* _Records for this exercise_:
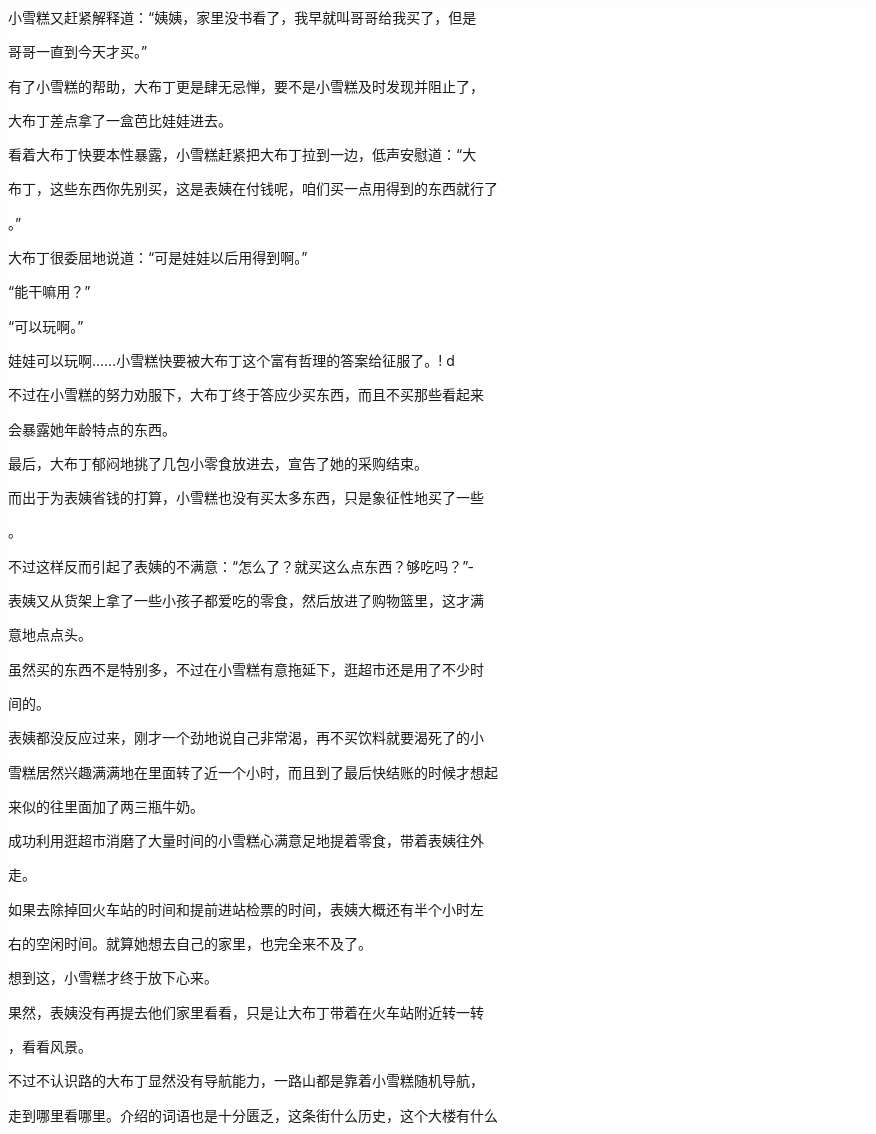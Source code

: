 小雪糕又赶紧解释道：“姨姨，家里没书看了，我早就叫哥哥给我买了，但是

哥哥一直到今天才买。”

有了小雪糕的帮助，大布丁更是肆无忌惮，要不是小雪糕及时发现并阻止了，

大布丁差点拿了一盒芭比娃娃进去。

看着大布丁快要本性暴露，小雪糕赶紧把大布丁拉到一边，低声安慰道：“大

布丁，这些东西你先别买，这是表姨在付钱呢，咱们买一点用得到的东西就行了

。”

大布丁很委屈地说道：“可是娃娃以后用得到啊。”

“能干嘛用？”

“可以玩啊。”

娃娃可以玩啊……小雪糕快要被大布丁这个富有哲理的答案给征服了。! d

不过在小雪糕的努力劝服下，大布丁终于答应少买东西，而且不买那些看起来

会暴露她年龄特点的东西。

最后，大布丁郁闷地挑了几包小零食放进去，宣告了她的采购结束。

而出于为表姨省钱的打算，小雪糕也没有买太多东西，只是象征性地买了一些

。

不过这样反而引起了表姨的不满意：“怎么了？就买这么点东西？够吃吗？”-

表姨又从货架上拿了一些小孩子都爱吃的零食，然后放进了购物篮里，这才满

意地点点头。

虽然买的东西不是特别多，不过在小雪糕有意拖延下，逛超市还是用了不少时

间的。

表姨都没反应过来，刚才一个劲地说自己非常渴，再不买饮料就要渴死了的小

雪糕居然兴趣满满地在里面转了近一个小时，而且到了最后快结账的时候才想起

来似的往里面加了两三瓶牛奶。

成功利用逛超市消磨了大量时间的小雪糕心满意足地提着零食，带着表姨往外

走。

如果去除掉回火车站的时间和提前进站检票的时间，表姨大概还有半个小时左

右的空闲时间。就算她想去自己的家里，也完全来不及了。

想到这，小雪糕才终于放下心来。

果然，表姨没有再提去他们家里看看，只是让大布丁带着在火车站附近转一转

，看看风景。

不过不认识路的大布丁显然没有导航能力，一路山都是靠着小雪糕随机导航，

走到哪里看哪里。介绍的词语也是十分匮乏，这条街什么历史，这个大楼有什么
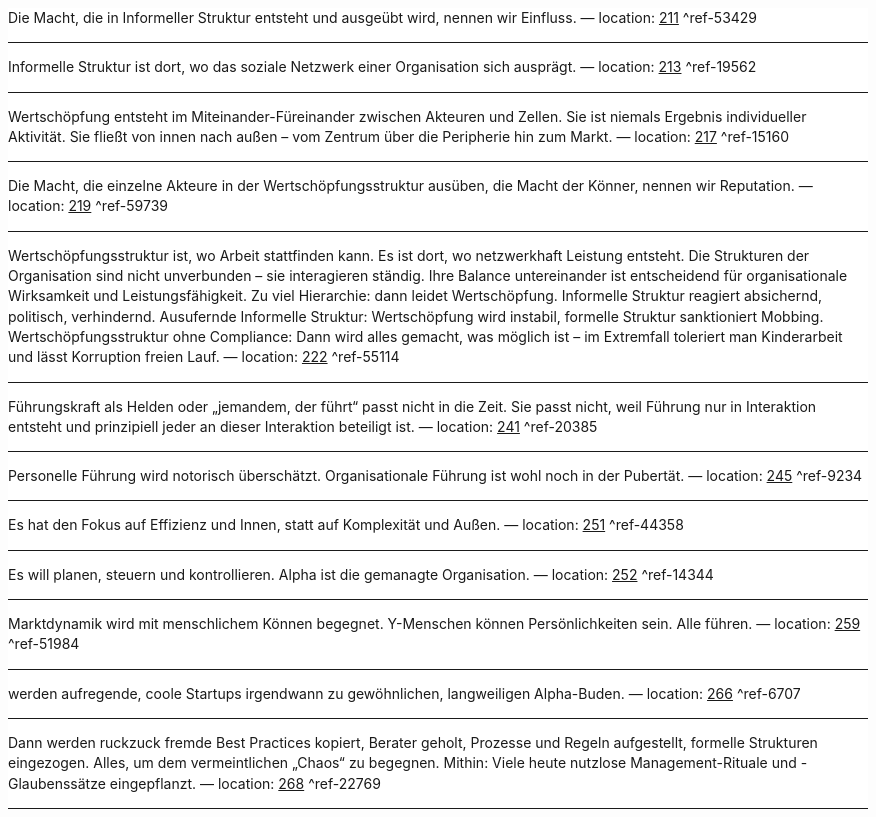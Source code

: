 Die Macht, die in Informeller Struktur entsteht und ausgeübt wird, nennen wir Einfluss. — location: [211](kindle://book?action=open&asin=B00QIUOZUW&location=211) ^ref-53429

---
Informelle Struktur ist dort, wo das soziale Netzwerk einer Organisation sich ausprägt. — location: [213](kindle://book?action=open&asin=B00QIUOZUW&location=213) ^ref-19562

---
Wertschöpfung entsteht im Miteinander-Füreinander zwischen Akteuren und Zellen. Sie ist niemals Ergebnis individueller Aktivität. Sie fließt von innen nach außen – vom Zentrum über die Peripherie hin zum Markt. — location: [217](kindle://book?action=open&asin=B00QIUOZUW&location=217) ^ref-15160

---
Die Macht, die einzelne Akteure in der Wertschöpfungsstruktur ausüben, die Macht der Könner, nennen wir Reputation. — location: [219](kindle://book?action=open&asin=B00QIUOZUW&location=219) ^ref-59739

---
Wertschöpfungsstruktur ist, wo Arbeit stattfinden kann. Es ist dort, wo netzwerkhaft Leistung entsteht. Die Strukturen der Organisation sind nicht unverbunden – sie interagieren ständig. Ihre Balance untereinander ist entscheidend für organisationale Wirksamkeit und Leistungsfähigkeit. Zu viel Hierarchie: dann leidet Wertschöpfung. Informelle Struktur reagiert absichernd, politisch, verhindernd. Ausufernde Informelle Struktur: Wertschöpfung wird instabil, formelle Struktur sanktioniert Mobbing. Wertschöpfungsstruktur ohne Compliance: Dann wird alles gemacht, was möglich ist – im Extremfall toleriert man Kinderarbeit und lässt Korruption freien Lauf. — location: [222](kindle://book?action=open&asin=B00QIUOZUW&location=222) ^ref-55114

---
Führungskraft als Helden oder „jemandem, der führt“ passt nicht in die Zeit. Sie passt nicht, weil Führung nur in Interaktion entsteht und prinzipiell jeder an dieser Interaktion beteiligt ist. — location: [241](kindle://book?action=open&asin=B00QIUOZUW&location=241) ^ref-20385

---
Personelle Führung wird notorisch überschätzt. Organisationale Führung ist wohl noch in der Pubertät. — location: [245](kindle://book?action=open&asin=B00QIUOZUW&location=245) ^ref-9234

---
Es hat den Fokus auf Effizienz und Innen, statt auf Komplexität und Außen. — location: [251](kindle://book?action=open&asin=B00QIUOZUW&location=251) ^ref-44358

---
Es will planen, steuern und kontrollieren. Alpha ist die gemanagte Organisation. — location: [252](kindle://book?action=open&asin=B00QIUOZUW&location=252) ^ref-14344

---
Marktdynamik wird mit menschlichem Können begegnet. Y-Menschen können Persönlichkeiten sein. Alle führen. — location: [259](kindle://book?action=open&asin=B00QIUOZUW&location=259) ^ref-51984

---
werden aufregende, coole Startups irgendwann zu gewöhnlichen, langweiligen Alpha-Buden. — location: [266](kindle://book?action=open&asin=B00QIUOZUW&location=266) ^ref-6707

---
Dann werden ruckzuck fremde Best Practices kopiert, Berater geholt, Prozesse und Regeln aufgestellt, formelle Strukturen eingezogen. Alles, um dem vermeintlichen „Chaos“ zu begegnen. Mithin: Viele heute nutzlose Management-Rituale und -Glaubenssätze eingepflanzt. — location: [268](kindle://book?action=open&asin=B00QIUOZUW&location=268) ^ref-22769

---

* _What is needed_:
The answer must be every line of the listing that holds the word "nennen".

* _Problem solution_:
: Die Macht, die in Informeller Struktur entsteht und ausgeübt wird, nennen wir Einfluss. — location: [211](kindle://book?action=open&asin=B00QIUOZUW&location=211) ^ref-53429
Die Macht, die einzelne Akteure in der Wertschöpfungsstruktur ausüben, die Macht der Könner, nennen wir Reputation. — location: [219](kindle://book?action=open&asin=B00QIUOZUW&location=219) ^ref-59739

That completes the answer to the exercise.